(Dataset excerpts begins)

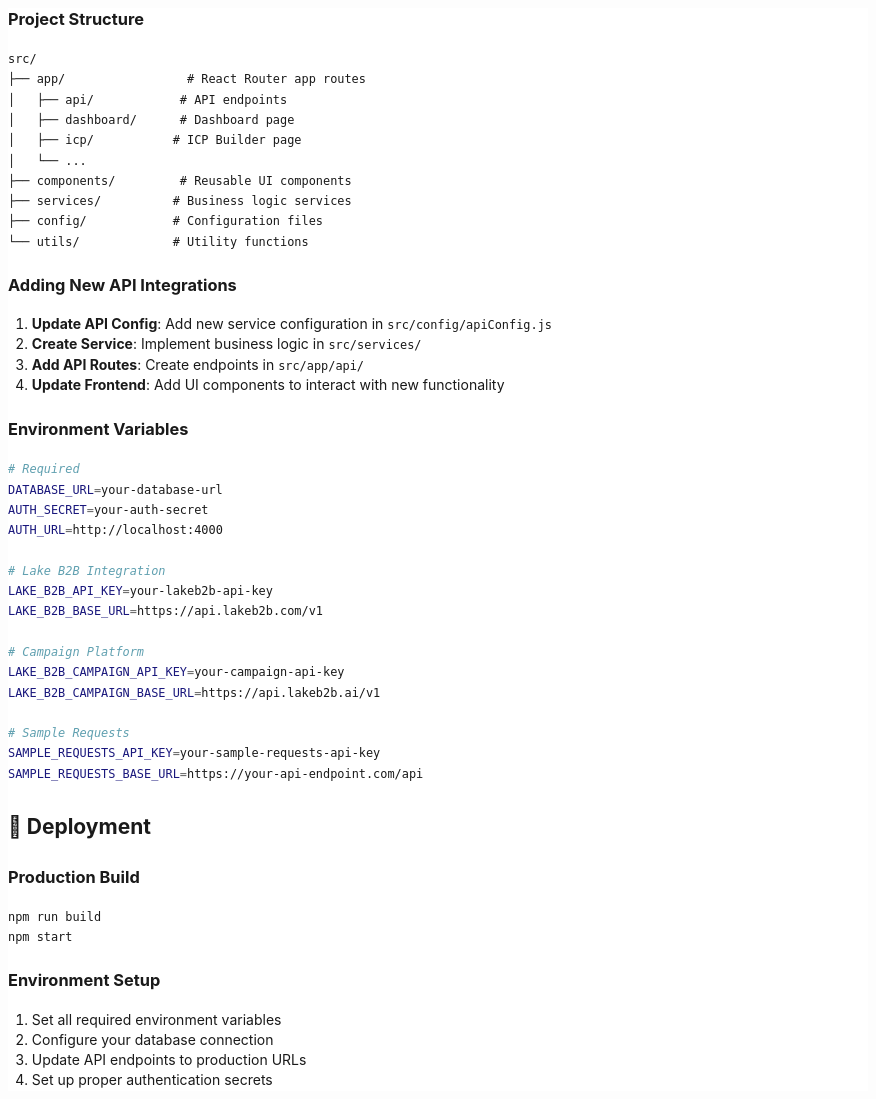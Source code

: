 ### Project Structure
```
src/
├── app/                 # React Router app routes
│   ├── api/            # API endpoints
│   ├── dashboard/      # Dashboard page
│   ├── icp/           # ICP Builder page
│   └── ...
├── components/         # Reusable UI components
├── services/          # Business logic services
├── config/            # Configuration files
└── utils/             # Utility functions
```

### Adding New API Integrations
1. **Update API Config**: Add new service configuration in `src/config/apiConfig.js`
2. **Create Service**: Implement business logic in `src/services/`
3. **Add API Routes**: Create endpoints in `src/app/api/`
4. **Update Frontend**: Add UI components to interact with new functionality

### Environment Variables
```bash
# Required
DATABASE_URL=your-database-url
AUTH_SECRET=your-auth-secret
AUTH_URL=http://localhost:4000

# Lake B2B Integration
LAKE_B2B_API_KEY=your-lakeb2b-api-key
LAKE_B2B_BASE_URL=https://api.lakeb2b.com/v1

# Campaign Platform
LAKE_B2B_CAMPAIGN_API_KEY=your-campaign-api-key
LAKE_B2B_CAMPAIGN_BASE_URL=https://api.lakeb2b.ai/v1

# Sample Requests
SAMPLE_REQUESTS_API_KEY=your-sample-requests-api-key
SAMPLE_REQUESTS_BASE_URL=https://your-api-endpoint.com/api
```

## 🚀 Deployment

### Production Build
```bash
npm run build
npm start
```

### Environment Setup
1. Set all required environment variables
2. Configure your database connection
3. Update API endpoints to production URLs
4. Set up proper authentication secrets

(Dataset excerpts ends)

Work to complete
From the line containing "### Environment Variables" down to the last line of the records, transcribe every line exactly and add nothing else.

Completed task
### Environment Variables
```bash
# Required
DATABASE_URL=your-database-url
AUTH_SECRET=your-auth-secret
AUTH_URL=http://localhost:4000

# Lake B2B Integration
LAKE_B2B_API_KEY=your-lakeb2b-api-key
LAKE_B2B_BASE_URL=https://api.lakeb2b.com/v1

# Campaign Platform
LAKE_B2B_CAMPAIGN_API_KEY=your-campaign-api-key
LAKE_B2B_CAMPAIGN_BASE_URL=https://api.lakeb2b.ai/v1

# Sample Requests
SAMPLE_REQUESTS_API_KEY=your-sample-requests-api-key
SAMPLE_REQUESTS_BASE_URL=https://your-api-endpoint.com/api
```

## 🚀 Deployment

### Production Build
```bash
npm run build
npm start
```

### Environment Setup
1. Set all required environment variables
2. Configure your database connection
3. Update API endpoints to production URLs
4. Set up proper authentication secrets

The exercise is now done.